What is a Conventional Refinance?
A conventional refinance is the process of taking your current mortgage and replacing it with a brand-new home loan. Conventional refinances are very flexible and can be a great way to shorten the duration of your loan term, reduce your interest rate, or even convert some of your home equity into cash.
You don’t necessarily need a conventional loan to do a conventional refinance. In fact, most home loans can be refinanced into a conventional mortgage, such as FHA loans, VA loans, and USDA loans.
What Are My Conventional Refinance Options?
One of the most practical benefits of a conventional refinance is that it gives the borrower the option to tap into their home equity and take out cash to help consolidate debt. Many choose to use this extra cash to help pay for home renovations, medical expenses or even college education.
Being able to shorten the duration of your loan, is another compelling reason to refinance your mortgage. 30 years is a very common duration for a home loan. But refinancing into a shorter loan, such as 20 years or 15 years, will allow you to pay less interest over the life of your loan, effectively spending less money in total.
Reducing your interest rate is another benefit to refinancing your home loan. If interest rates now are lower than they were when you first originated your mortgage, than a refinance might be something to look into.
Conventional refinances can also be used to cancel government-backed mortgage insurance. If you purchased a home using a government-backed mortgage, you’re required to pay a monthly mortgage insurance premium (MIP). If you’ve earned at least 20% equity in your home, you can refinance to a conventional mortgage and eliminate your MIP.
Refinancing isn’t always the right move. There is a time and a place for it.
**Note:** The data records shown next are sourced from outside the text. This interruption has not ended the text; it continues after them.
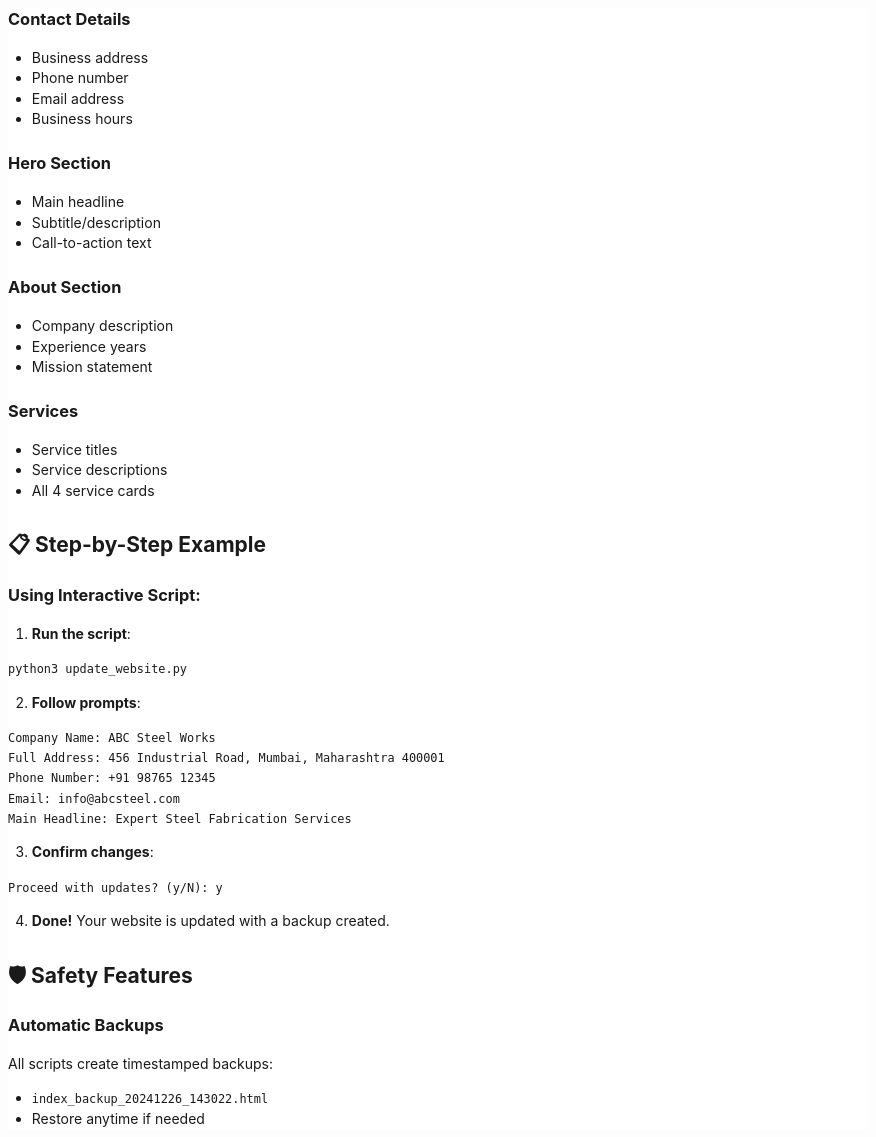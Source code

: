 ### Contact Details
- Business address
- Phone number
- Email address
- Business hours

### Hero Section
- Main headline
- Subtitle/description
- Call-to-action text

### About Section
- Company description
- Experience years
- Mission statement

### Services
- Service titles
- Service descriptions
- All 4 service cards

## 📋 Step-by-Step Example

### Using Interactive Script:

1. **Run the script**:
```bash
python3 update_website.py
```

2. **Follow prompts**:
```
Company Name: ABC Steel Works
Full Address: 456 Industrial Road, Mumbai, Maharashtra 400001
Phone Number: +91 98765 12345
Email: info@abcsteel.com
Main Headline: Expert Steel Fabrication Services
```

3. **Confirm changes**:
```
Proceed with updates? (y/N): y
```

4. **Done!** Your website is updated with a backup created.

## 🛡️ Safety Features

### Automatic Backups
All scripts create timestamped backups:
- `index_backup_20241226_143022.html`
- Restore anytime if needed

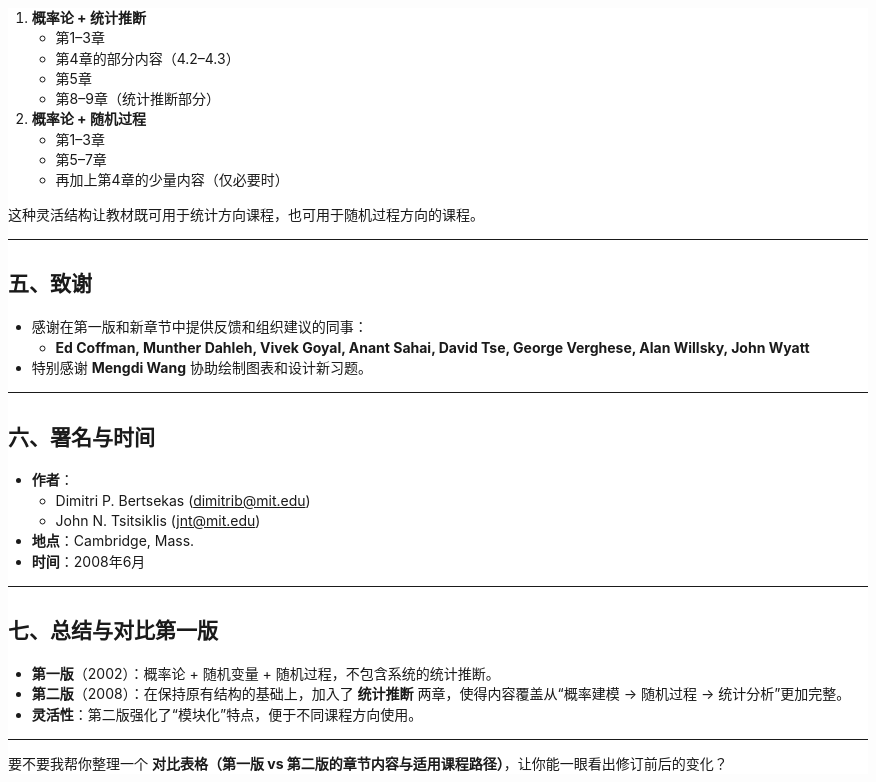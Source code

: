 1.  **概率论 + 统计推断**
    *   第1–3章
    *   第4章的部分内容（4.2–4.3）
    *   第5章
    *   第8–9章（统计推断部分）
2.  **概率论 + 随机过程**
    *   第1–3章
    *   第5–7章
    *   再加上第4章的少量内容（仅必要时）

这种灵活结构让教材既可用于统计方向课程，也可用于随机过程方向的课程。

* * *

五、致谢
----

*   感谢在第一版和新章节中提供反馈和组织建议的同事：
    *   **Ed Coffman, Munther Dahleh, Vivek Goyal, Anant Sahai, David Tse, George Verghese, Alan Willsky, John Wyatt**
*   特别感谢 **Mengdi Wang** 协助绘制图表和设计新习题。

* * *

六、署名与时间
-------

*   **作者**：
    *   Dimitri P. Bertsekas (dimitrib@mit.edu)
    *   John N. Tsitsiklis (jnt@mit.edu)
*   **地点**：Cambridge, Mass.
*   **时间**：2008年6月

* * *

七、总结与对比第一版
----------

*   **第一版**（2002）：概率论 + 随机变量 + 随机过程，不包含系统的统计推断。
*   **第二版**（2008）：在保持原有结构的基础上，加入了 **统计推断** 两章，使得内容覆盖从“概率建模 → 随机过程 → 统计分析”更加完整。
*   **灵活性**：第二版强化了“模块化”特点，便于不同课程方向使用。

* * *

要不要我帮你整理一个 **对比表格（第一版 vs 第二版的章节内容与适用课程路径）**，让你能一眼看出修订前后的变化？
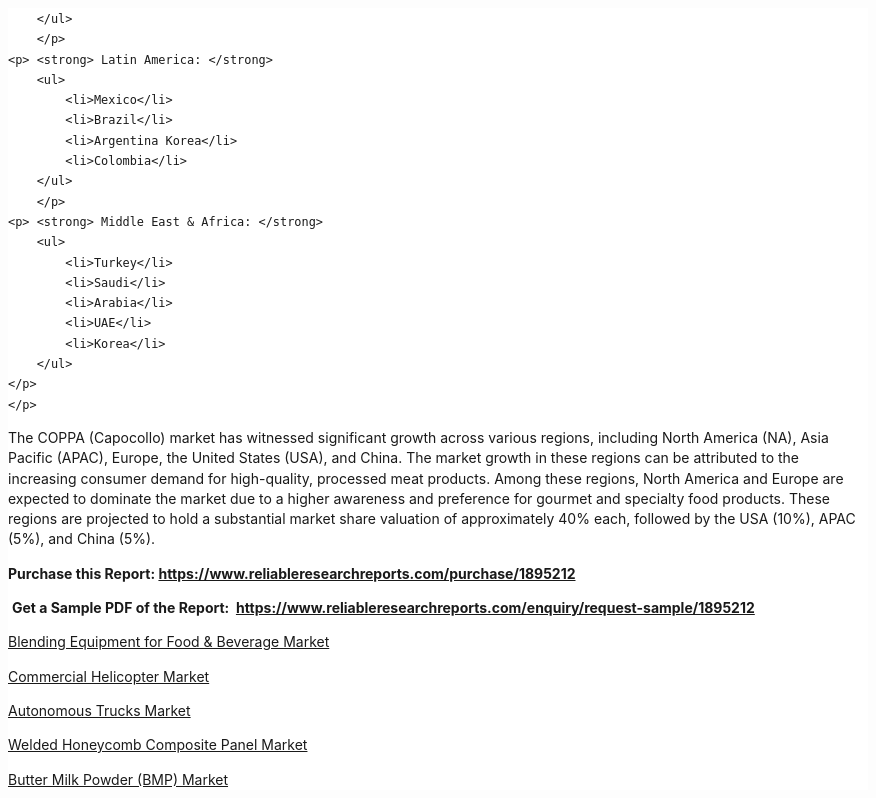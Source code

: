         </ul>
        </p> 
    <p> <strong> Latin America: </strong>
        <ul>
            <li>Mexico</li>
            <li>Brazil</li>
            <li>Argentina Korea</li>
            <li>Colombia</li>
        </ul>
        </p> 
    <p> <strong> Middle East & Africa: </strong>
        <ul>
            <li>Turkey</li>
            <li>Saudi</li>
            <li>Arabia</li>
            <li>UAE</li>
            <li>Korea</li>
        </ul>
    </p>
    </p>
<p><p>The COPPA (Capocollo) market has witnessed significant growth across various regions, including North America (NA), Asia Pacific (APAC), Europe, the United States (USA), and China. The market growth in these regions can be attributed to the increasing consumer demand for high-quality, processed meat products. Among these regions, North America and Europe are expected to dominate the market due to a higher awareness and preference for gourmet and specialty food products. These regions are projected to hold a substantial market share valuation of approximately 40% each, followed by the USA (10%), APAC (5%), and China (5%).</p></p>
<p><strong>Purchase this Report: <a href="https://www.reliableresearchreports.com/purchase/1895212">https://www.reliableresearchreports.com/purchase/1895212</a></strong></p>
<p>&nbsp;<strong>Get a Sample PDF of the Report:&nbsp;&nbsp;<a href="https://www.reliableresearchreports.com/enquiry/request-sample/1895212">https://www.reliableresearchreports.com/enquiry/request-sample/1895212</a></strong></p>
<p><strong></strong></p>
<p><p><a href="https://github.com/CliffMedina6/Market-Research-Report-List-1/blob/main/blending-equipment-for-food-beverage-market.md">Blending Equipment for Food & Beverage Market</a></p><p><a href="https://medium.com/@maeganbraun/commercial-helicopter-market-the-key-to-successful-business-strategy-forecast-till-2030-338e35bdf3fd">Commercial Helicopter Market</a></p><p><a href="https://medium.com/@toneygrimes2023/autonomous-trucks-market-outlook-industry-overview-and-forecast-2023-to-2030-23230f42e909">Autonomous Trucks Market</a></p><p><a href="https://www.linkedin.com/pulse/welded-honeycomb-composite-panel-market-size-2023-2030-obife/">Welded Honeycomb Composite Panel Market</a></p><p><a href="https://github.com/RickHolmes3/Market-Research-Report-List-1/blob/main/butter-milk-powder-bmp-market.md">Butter Milk Powder (BMP) Market</a></p></p>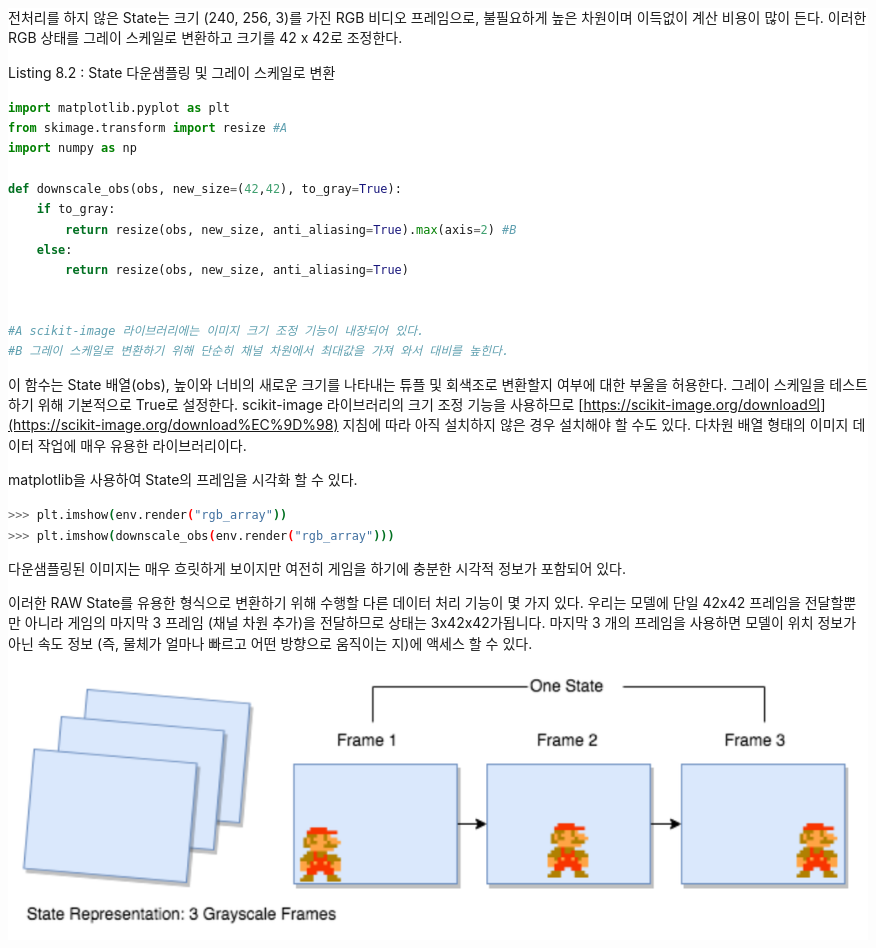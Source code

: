 전처리를 하지 않은 State는 크기 (240, 256, 3)를 가진 RGB 비디오 프레임으로, 불필요하게 높은 차원이며 이득없이 계산 비용이 많이 든다. 이러한 RGB 상태를 그레이 스케일로 변환하고 크기를 42 x 42로 조정한다.

Listing 8.2 : State 다운샘플링 및 그레이 스케일로 변환

```python
import matplotlib.pyplot as plt
from skimage.transform import resize #A
import numpy as np

def downscale_obs(obs, new_size=(42,42), to_gray=True):
    if to_gray:
        return resize(obs, new_size, anti_aliasing=True).max(axis=2) #B
    else:
        return resize(obs, new_size, anti_aliasing=True)


#A scikit-image 라이브러리에는 이미지 크기 조정 기능이 내장되어 있다.
#B 그레이 스케일로 변환하기 위해 단순히 채널 차원에서 최대값을 가져 와서 대비를 높힌다.

```

이 함수는 State 배열(obs), 높이와 너비의 새로운 크기를 나타내는 튜플 및 회색조로 변환할지 여부에 대한 부울을 허용한다. 그레이 스케일을 테스트하기 위해 기본적으로 True로 설정한다. scikit-image 라이브러리의 크기 조정 기능을 사용하므로 [https://scikit-image.org/download의](https://scikit-image.org/download%EC%9D%98) 지침에 따라 아직 설치하지 않은 경우 설치해야 할 수도 있다. 다차원 배열 형태의 이미지 데이터 작업에 매우 유용한 라이브러리이다.

matplotlib을 사용하여 State의 프레임을 시각화 할 수 있다.

```bash
>>> plt.imshow(env.render("rgb_array"))
>>> plt.imshow(downscale_obs(env.render("rgb_array")))
```

다운샘플링된 이미지는 매우 흐릿하게 보이지만 여전히 게임을 하기에 충분한 시각적 정보가 포함되어 있다.

이러한 RAW State를 유용한 형식으로 변환하기 위해 수행할 다른 데이터 처리 기능이 몇 가지 있다. 우리는 모델에 단일 42x42 프레임을 전달할뿐만 아니라 게임의 마지막 3 프레임 (채널 차원 추가)을 전달하므로 상태는 3x42x42가됩니다. 마지막 3 개의 프레임을 사용하면 모델이 위치 정보가 아닌 속도 정보 (즉, 물체가 얼마나 빠르고 어떤 방향으로 움직이는 지)에 액세스 할 수 있다.

![/assets/images/2021-08-30-drlia_ch8_curiosity_driven_exploration-post/Untitled%2010.png](/assets/images/2021-08-30-drlia_ch8_curiosity_driven_exploration-post/Untitled%2010.png)
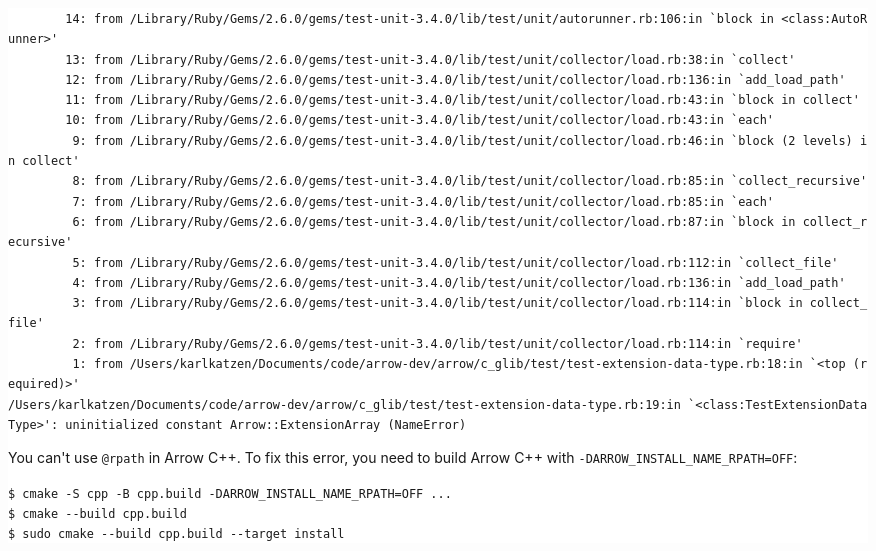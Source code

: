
 ```text
        14: from /Library/Ruby/Gems/2.6.0/gems/test-unit-3.4.0/lib/test/unit/autorunner.rb:106:in `block in <class:AutoRunner>'
        13: from /Library/Ruby/Gems/2.6.0/gems/test-unit-3.4.0/lib/test/unit/collector/load.rb:38:in `collect'
        12: from /Library/Ruby/Gems/2.6.0/gems/test-unit-3.4.0/lib/test/unit/collector/load.rb:136:in `add_load_path'
        11: from /Library/Ruby/Gems/2.6.0/gems/test-unit-3.4.0/lib/test/unit/collector/load.rb:43:in `block in collect'
        10: from /Library/Ruby/Gems/2.6.0/gems/test-unit-3.4.0/lib/test/unit/collector/load.rb:43:in `each'
         9: from /Library/Ruby/Gems/2.6.0/gems/test-unit-3.4.0/lib/test/unit/collector/load.rb:46:in `block (2 levels) in collect'
         8: from /Library/Ruby/Gems/2.6.0/gems/test-unit-3.4.0/lib/test/unit/collector/load.rb:85:in `collect_recursive'
         7: from /Library/Ruby/Gems/2.6.0/gems/test-unit-3.4.0/lib/test/unit/collector/load.rb:85:in `each'
         6: from /Library/Ruby/Gems/2.6.0/gems/test-unit-3.4.0/lib/test/unit/collector/load.rb:87:in `block in collect_recursive'
         5: from /Library/Ruby/Gems/2.6.0/gems/test-unit-3.4.0/lib/test/unit/collector/load.rb:112:in `collect_file'
         4: from /Library/Ruby/Gems/2.6.0/gems/test-unit-3.4.0/lib/test/unit/collector/load.rb:136:in `add_load_path'
         3: from /Library/Ruby/Gems/2.6.0/gems/test-unit-3.4.0/lib/test/unit/collector/load.rb:114:in `block in collect_file'
         2: from /Library/Ruby/Gems/2.6.0/gems/test-unit-3.4.0/lib/test/unit/collector/load.rb:114:in `require'
         1: from /Users/karlkatzen/Documents/code/arrow-dev/arrow/c_glib/test/test-extension-data-type.rb:18:in `<top (required)>'
/Users/karlkatzen/Documents/code/arrow-dev/arrow/c_glib/test/test-extension-data-type.rb:19:in `<class:TestExtensionDataType>': uninitialized constant Arrow::ExtensionArray (NameError)
```

You can't use `@rpath` in Arrow C++. To fix this error, you need to
build Arrow C++ with `-DARROW_INSTALL_NAME_RPATH=OFF`:

```console
$ cmake -S cpp -B cpp.build -DARROW_INSTALL_NAME_RPATH=OFF ...
$ cmake --build cpp.build
$ sudo cmake --build cpp.build --target install
```
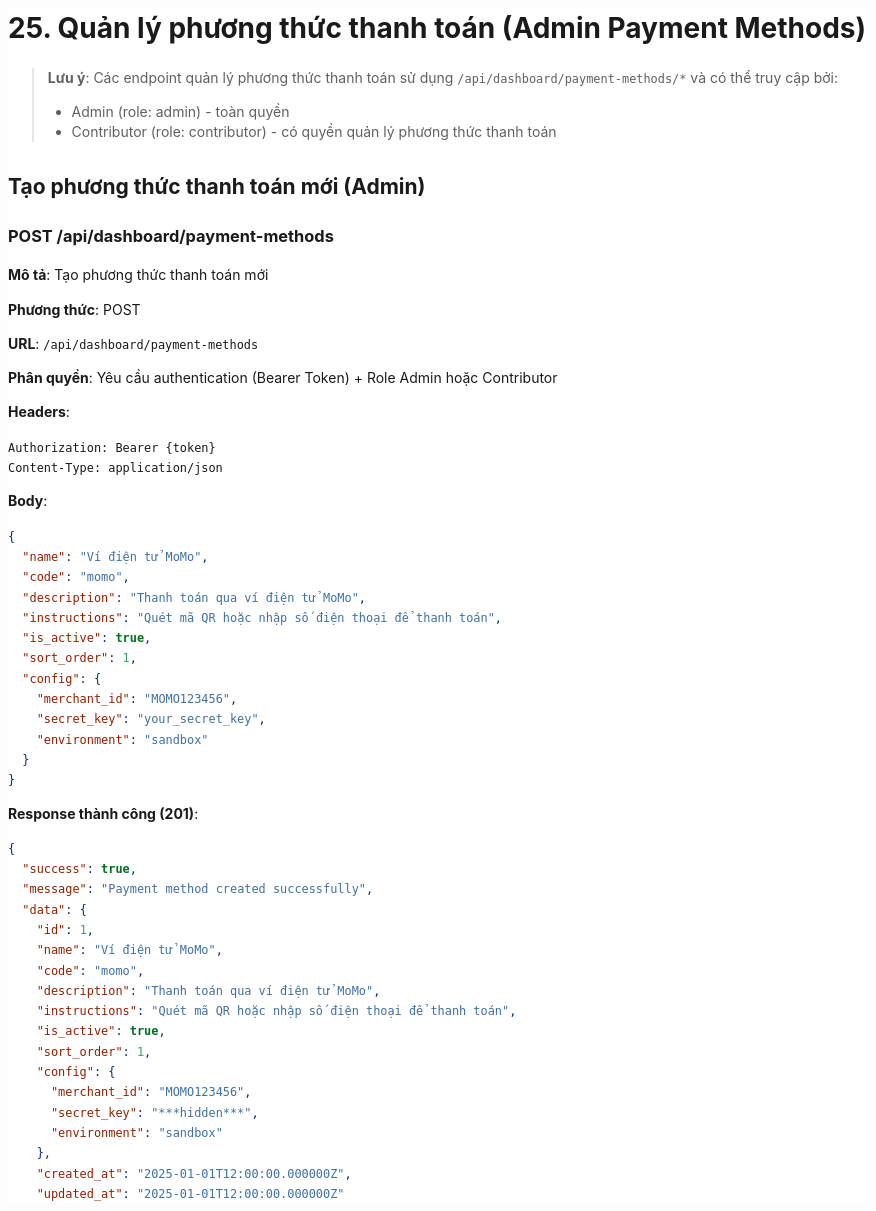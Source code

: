 # 25. Quản lý phương thức thanh toán (Admin Payment Methods)

> **Lưu ý**: Các endpoint quản lý phương thức thanh toán sử dụng `/api/dashboard/payment-methods/*` và có thể truy cập bởi:
>
> - Admin (role: admin) - toàn quyền
> - Contributor (role: contributor) - có quyền quản lý phương thức thanh toán

## Tạo phương thức thanh toán mới (Admin)

### POST /api/dashboard/payment-methods

**Mô tả**: Tạo phương thức thanh toán mới

**Phương thức**: POST

**URL**: `/api/dashboard/payment-methods`

**Phân quyền**: Yêu cầu authentication (Bearer Token) + Role Admin hoặc Contributor

**Headers**:

```
Authorization: Bearer {token}
Content-Type: application/json
```

**Body**:

```json
{
  "name": "Ví điện tử MoMo",
  "code": "momo",
  "description": "Thanh toán qua ví điện tử MoMo",
  "instructions": "Quét mã QR hoặc nhập số điện thoại để thanh toán",
  "is_active": true,
  "sort_order": 1,
  "config": {
    "merchant_id": "MOMO123456",
    "secret_key": "your_secret_key",
    "environment": "sandbox"
  }
}
```

**Response thành công (201)**:

```json
{
  "success": true,
  "message": "Payment method created successfully",
  "data": {
    "id": 1,
    "name": "Ví điện tử MoMo",
    "code": "momo",
    "description": "Thanh toán qua ví điện tử MoMo",
    "instructions": "Quét mã QR hoặc nhập số điện thoại để thanh toán",
    "is_active": true,
    "sort_order": 1,
    "config": {
      "merchant_id": "MOMO123456",
      "secret_key": "***hidden***",
      "environment": "sandbox"
    },
    "created_at": "2025-01-01T12:00:00.000000Z",
    "updated_at": "2025-01-01T12:00:00.000000Z"
```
And while it may seem like you’re going to save money with a refinance, it’s important to remember that there are many fees that come with refinancing.
Shortening the duration of your loan may seem enticing since you will be reducing the number of years you will be interest, but it will likely mean increasing the amount you pay each month for the remaining years.
Be sure to consult with a mortgage professional to help determine if a conventional refinance is right for you.